Which lines in the records below mention the word "their"? Copy each one out.

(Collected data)
* * * * * * *

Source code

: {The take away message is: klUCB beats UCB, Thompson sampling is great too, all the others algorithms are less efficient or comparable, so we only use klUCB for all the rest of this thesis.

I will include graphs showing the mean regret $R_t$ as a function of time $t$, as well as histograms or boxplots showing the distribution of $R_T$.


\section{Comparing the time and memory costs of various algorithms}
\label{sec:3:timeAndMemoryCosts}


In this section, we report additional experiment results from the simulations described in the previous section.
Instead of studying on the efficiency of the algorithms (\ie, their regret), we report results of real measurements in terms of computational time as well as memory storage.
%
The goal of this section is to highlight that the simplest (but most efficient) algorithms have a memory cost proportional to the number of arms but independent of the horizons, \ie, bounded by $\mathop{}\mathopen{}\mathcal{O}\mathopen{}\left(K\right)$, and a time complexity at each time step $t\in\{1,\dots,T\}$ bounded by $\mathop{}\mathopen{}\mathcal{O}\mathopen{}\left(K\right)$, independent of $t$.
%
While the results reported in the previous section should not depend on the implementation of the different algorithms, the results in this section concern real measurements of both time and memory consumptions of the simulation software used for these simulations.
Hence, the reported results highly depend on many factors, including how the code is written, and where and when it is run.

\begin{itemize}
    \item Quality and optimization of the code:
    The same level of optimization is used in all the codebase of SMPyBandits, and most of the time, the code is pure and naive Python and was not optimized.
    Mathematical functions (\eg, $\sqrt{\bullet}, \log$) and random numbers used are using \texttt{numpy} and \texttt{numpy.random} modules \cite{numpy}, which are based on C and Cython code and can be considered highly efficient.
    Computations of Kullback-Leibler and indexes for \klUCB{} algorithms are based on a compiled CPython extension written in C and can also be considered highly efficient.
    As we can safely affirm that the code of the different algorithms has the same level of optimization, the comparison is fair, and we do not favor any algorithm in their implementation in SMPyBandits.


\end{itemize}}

* * * * * * *

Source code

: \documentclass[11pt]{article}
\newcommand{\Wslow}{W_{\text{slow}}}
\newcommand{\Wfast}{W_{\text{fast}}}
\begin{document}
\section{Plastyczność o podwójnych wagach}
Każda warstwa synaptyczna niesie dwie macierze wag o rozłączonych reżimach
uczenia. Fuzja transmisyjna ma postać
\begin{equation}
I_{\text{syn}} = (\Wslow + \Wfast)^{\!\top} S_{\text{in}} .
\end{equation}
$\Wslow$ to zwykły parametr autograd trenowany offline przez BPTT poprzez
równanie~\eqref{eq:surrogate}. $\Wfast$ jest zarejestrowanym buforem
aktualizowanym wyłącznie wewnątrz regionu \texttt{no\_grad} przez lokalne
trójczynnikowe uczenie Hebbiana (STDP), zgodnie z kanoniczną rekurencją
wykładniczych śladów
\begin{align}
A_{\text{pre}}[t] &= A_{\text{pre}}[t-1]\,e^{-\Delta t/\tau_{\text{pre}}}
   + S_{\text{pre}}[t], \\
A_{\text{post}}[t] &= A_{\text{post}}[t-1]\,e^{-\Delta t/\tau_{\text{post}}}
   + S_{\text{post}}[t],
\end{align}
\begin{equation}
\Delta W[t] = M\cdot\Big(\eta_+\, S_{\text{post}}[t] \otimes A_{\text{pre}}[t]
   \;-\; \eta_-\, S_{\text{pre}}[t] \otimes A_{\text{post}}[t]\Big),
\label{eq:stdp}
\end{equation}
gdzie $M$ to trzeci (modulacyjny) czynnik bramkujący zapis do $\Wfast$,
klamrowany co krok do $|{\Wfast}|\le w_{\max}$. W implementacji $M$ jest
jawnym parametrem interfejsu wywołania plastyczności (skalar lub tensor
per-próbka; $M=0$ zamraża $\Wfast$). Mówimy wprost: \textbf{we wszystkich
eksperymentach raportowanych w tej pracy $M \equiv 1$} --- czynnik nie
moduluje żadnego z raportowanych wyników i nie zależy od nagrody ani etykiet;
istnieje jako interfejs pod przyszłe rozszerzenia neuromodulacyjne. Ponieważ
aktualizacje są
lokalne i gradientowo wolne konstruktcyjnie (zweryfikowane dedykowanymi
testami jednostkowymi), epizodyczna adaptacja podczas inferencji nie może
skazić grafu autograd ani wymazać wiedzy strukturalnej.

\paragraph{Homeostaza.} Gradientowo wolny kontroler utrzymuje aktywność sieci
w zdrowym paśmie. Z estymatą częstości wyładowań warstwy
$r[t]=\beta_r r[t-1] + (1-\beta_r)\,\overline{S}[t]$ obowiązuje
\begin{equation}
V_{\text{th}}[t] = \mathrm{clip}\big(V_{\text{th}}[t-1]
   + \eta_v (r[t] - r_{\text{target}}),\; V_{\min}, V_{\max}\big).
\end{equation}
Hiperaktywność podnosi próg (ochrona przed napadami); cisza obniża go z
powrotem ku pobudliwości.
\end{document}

* * * * * * *

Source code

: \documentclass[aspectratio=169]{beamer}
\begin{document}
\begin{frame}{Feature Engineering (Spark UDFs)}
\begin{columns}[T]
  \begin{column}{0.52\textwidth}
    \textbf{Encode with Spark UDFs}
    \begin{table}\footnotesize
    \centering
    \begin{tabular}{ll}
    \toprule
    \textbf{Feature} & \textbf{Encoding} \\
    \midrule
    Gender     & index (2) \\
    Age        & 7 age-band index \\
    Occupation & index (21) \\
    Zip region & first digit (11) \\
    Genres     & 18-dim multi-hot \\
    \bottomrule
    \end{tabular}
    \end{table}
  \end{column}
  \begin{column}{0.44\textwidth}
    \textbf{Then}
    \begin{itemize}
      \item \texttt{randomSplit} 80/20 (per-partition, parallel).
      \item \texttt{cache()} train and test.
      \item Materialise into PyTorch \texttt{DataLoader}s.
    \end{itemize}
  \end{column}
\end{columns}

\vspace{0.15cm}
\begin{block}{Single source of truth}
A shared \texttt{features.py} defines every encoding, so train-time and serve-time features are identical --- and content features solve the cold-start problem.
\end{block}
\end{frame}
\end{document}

* * * * * * *

— TASK RESPONSE —
Instead of studying on the efficiency of the algorithms (\ie, their regret), we report results of real measurements in terms of computational time as well as memory storage.
    As we can safely affirm that the code of the different algorithms has the same level of optimization, the comparison is fair, and we do not favor any algorithm in their implementation in SMPyBandits.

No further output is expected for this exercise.